Part 11 in a series; see the rest of the series here.
I had to take a break during my Sister Wives Series (a.k.a. my coming-to-grips-with-an-uncomfortable-polygamous-family-history series) in order to teach a fall semester, celebrate my kids’ birthdays, sew some Halloween costumes, survive an American election, eat a turkey, etc. But perhaps these excuses are just poor attempts to hide the greater struggle I have had writing about Elizabeth Dowding, another of Archie’s 15-year-old brides, a woman whose biographical details I have struggled to pin down. Even as I prepare this short bio to post on BCC, I feel that it is incomplete. I don’t feel like I am done searching for Betsey Dowding yet. But here is what I have found out so far.
Betsey Dowding became Archibald’s tenth wife in March 1867. She was 15 years old. Archibald, by this time, was 52.
On the day of Archie and Betsey’s sealing for time and all eternity, Betsey’s sister wives were the following ages:
- Margaret, my great-great-great grandmother, was 48
- Abigail, Mary Ann’s mother, was 53
- ***Mary Ann had passed away 3 years earlier, at 33 years old
- Big Liz, the beautiful singer, was 34 (and still around)
- Laura Althea, the schoolteacher, was 32
- Jane, the seamstress, was also 32
- Serena, the Norwegian, was 44
- ***Sarah Jane, 24, had since left Archie and married Samuel Howard
- ***Harriet had passed away the year before at 36 years old, after she had left Archie and reunited with her first husband, the gold miner
So while I say that Betsey was Archibald’s 10th wife, only 6 of his original 9 wives were still alive and/or married to him. From the ages of oldest to youngest, then, 52-year-old Archie’s remaining wives were 53, 48, 44, 34, 32, 32, and 15 years old.

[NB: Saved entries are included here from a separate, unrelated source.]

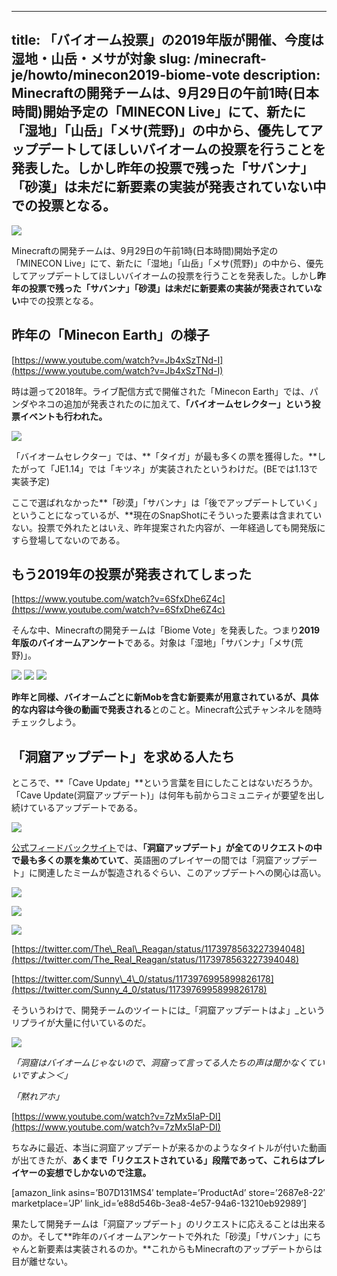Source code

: 
---
title: 「バイオーム投票」の2019年版が開催、今度は湿地・山岳・メサが対象
slug: /minecraft-je/howto/minecon2019-biome-vote
description: Minecraftの開発チームは、9月29日の午前1時(日本時間)開始予定の「MINECON Live」にて、新たに「湿地」「山岳」「メサ(荒野)」の中から、優先してアップデートしてほしいバイオームの投票を行うことを発表した。しかし昨年の投票で残った「サバンナ」「砂漠」は未だに新要素の実装が発表されていない中での投票となる。
---

![](https://cdn-ak.f.st-hatena.com/images/fotolife/s/sasigume/20210208/20210208121031.jpg)

Minecraftの開発チームは、9月29日の午前1時(日本時間)開始予定の「MINECON Live」にて、新たに「湿地」「山岳」「メサ(荒野)」の中から、優先してアップデートしてほしいバイオームの投票を行うことを発表した。しかし**昨年の投票で残った「サバンナ」「砂漠」は未だに新要素の実装が発表されていない**中での投票となる。

## 昨年の「Minecon Earth」の様子

[https://www.youtube.com/watch?v=Jb4xSzTNd-I](https://www.youtube.com/watch?v=Jb4xSzTNd-I)

時は遡って2018年。ライブ配信方式で開催された「Minecon Earth」では、パンダやネコの追加が発表されたのに加えて、**「バイオームセレクター」という投票イベントも行われた。**

![](https://cdn-ak.f.st-hatena.com/images/fotolife/s/sasigume/20210208/20210208115819.png)

「バイオームセレクター」では、**「タイガ」が最も多くの票を獲得した。**したがって「JE1.14」では「キツネ」が実装されたというわけだ。(BEでは1.13で実装予定)

ここで選ばれなかった**「砂漠」「サバンナ」は「後でアップデートしていく」ということになっているが、**現在のSnapShotにそういった要素は含まれていない。投票で外れたとはいえ、昨年提案された内容が、一年経過しても開発版にすら登場してないのである。

## もう2019年の投票が発表されてしまった

[https://www.youtube.com/watch?v=6SfxDhe6Z4c](https://www.youtube.com/watch?v=6SfxDhe6Z4c)

そんな中、Minecraftの開発チームは「Biome Vote」を発表した。つまり**2019年版のバイオームアンケート**である。対象は「湿地」「サバンナ」「メサ(荒野)」。

![](https://cdn-ak.f.st-hatena.com/images/fotolife/s/sasigume/20210208/20210208121019.jpg) ![](https://cdn-ak.f.st-hatena.com/images/fotolife/s/sasigume/20210208/20210208121024.jpg) ![](https://cdn-ak.f.st-hatena.com/images/fotolife/s/sasigume/20210208/20210208121015.jpg)

**昨年と同様、バイオームごとに新Mobを含む新要素が用意されているが、具体的な内容は今後の動画で発表される**とのこと。Minecraft公式チャンネルを随時チェックしよう。

## 「洞窟アップデート」を求める人たち

ところで、**「Cave Update」**という言葉を目にしたことはないだろうか。「Cave Update(洞窟アップデート)」は何年も前からコミュニティが要望を出し続けているアップデートである。

![](https://cdn-ak.f.st-hatena.com/images/fotolife/s/sasigume/20210208/20210208121010.jpg)

[公式フィードバックサイト](https://feedback.minecraft.net/hc/en-us)では、**「洞窟アップデート」が全てのリクエストの中で最も多くの票を集めていて**、英語圏のプレイヤーの間では「洞窟アップデート」に関連したミームが製造されるぐらい、このアップデートへの関心は高い。

![](https://cdn-ak.f.st-hatena.com/images/fotolife/s/sasigume/20210208/20210208102031.jpg)

![](https://cdn-ak.f.st-hatena.com/images/fotolife/s/sasigume/20210208/20210208181046.jpg)

![](https://cdn-ak.f.st-hatena.com/images/fotolife/s/sasigume/20210208/20210208110412.jpg)

[https://twitter.com/The\_Real\_Reagan/status/1173978563227394048](https://twitter.com/The_Real_Reagan/status/1173978563227394048)

[https://twitter.com/Sunny\_4\_0/status/1173976995899826178](https://twitter.com/Sunny_4_0/status/1173976995899826178)

そういうわけで、開発チームのツイートには_「洞窟アップデートはよ」_というリプライが大量に付いているのだ。

![](https://cdn-ak.f.st-hatena.com/images/fotolife/s/sasigume/20210208/20210208121027.jpg)

_「洞窟はバイオームじゃないので、洞窟って言ってる人たちの声は聞かなくていいですよ＞＜」_

_「黙れアホ」_

[https://www.youtube.com/watch?v=7zMx5IaP-DI](https://www.youtube.com/watch?v=7zMx5IaP-DI)

ちなみに最近、本当に洞窟アップデートが来るかのようなタイトルが付いた動画が出てきたが、**あくまで「リクエストされている」段階であって、これらはプレイヤーの妄想でしかないので注意。**

\[amazon\_link asins=’B07D131MS4′ template=’ProductAd’ store=’2687e8-22′ marketplace=’JP’ link\_id=’e88d546b-3ea8-4e57-94a6-13210eb92989′\]

果たして開発チームは「洞窟アップデート」のリクエストに応えることは出来るのか。そして**昨年のバイオームアンケートで外れた「砂漠」「サバンナ」にちゃんと新要素は実装されるのか。**これからもMinecraftのアップデートからは目が離せない。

I’m not sure how to appreciate the gravity of those numbers. After all, it wouldn’t really be fair to compare myself at 15—an X-Files-loving middle schooler in 1997, occupied with feeding tamagochis and making boondoggle keychains—with a 15-year-old pioneer girl of 1867 who had been born in England, emigrated to America only a year earlier, and had undertaken a journey that would introduce her to death and danger, religion and frontier life. The most noteworthy thing that I had accomplished at age 15, by comparison, was to get myself cast as the elderly crone, Emily Brent, in a school play based from Agatha Christie’s murder mystery, And Then There Were None. My closest experience to death was fake-sleeping in an arm chair next to a prop hypodermic needle on stage, and I wouldn’t be kissed for the first time for another year, maybe two. When I consider who I was at age 15, I can’t exactly blame Betsey for leaving Archibald at age 17 or 18, abandoning their young son.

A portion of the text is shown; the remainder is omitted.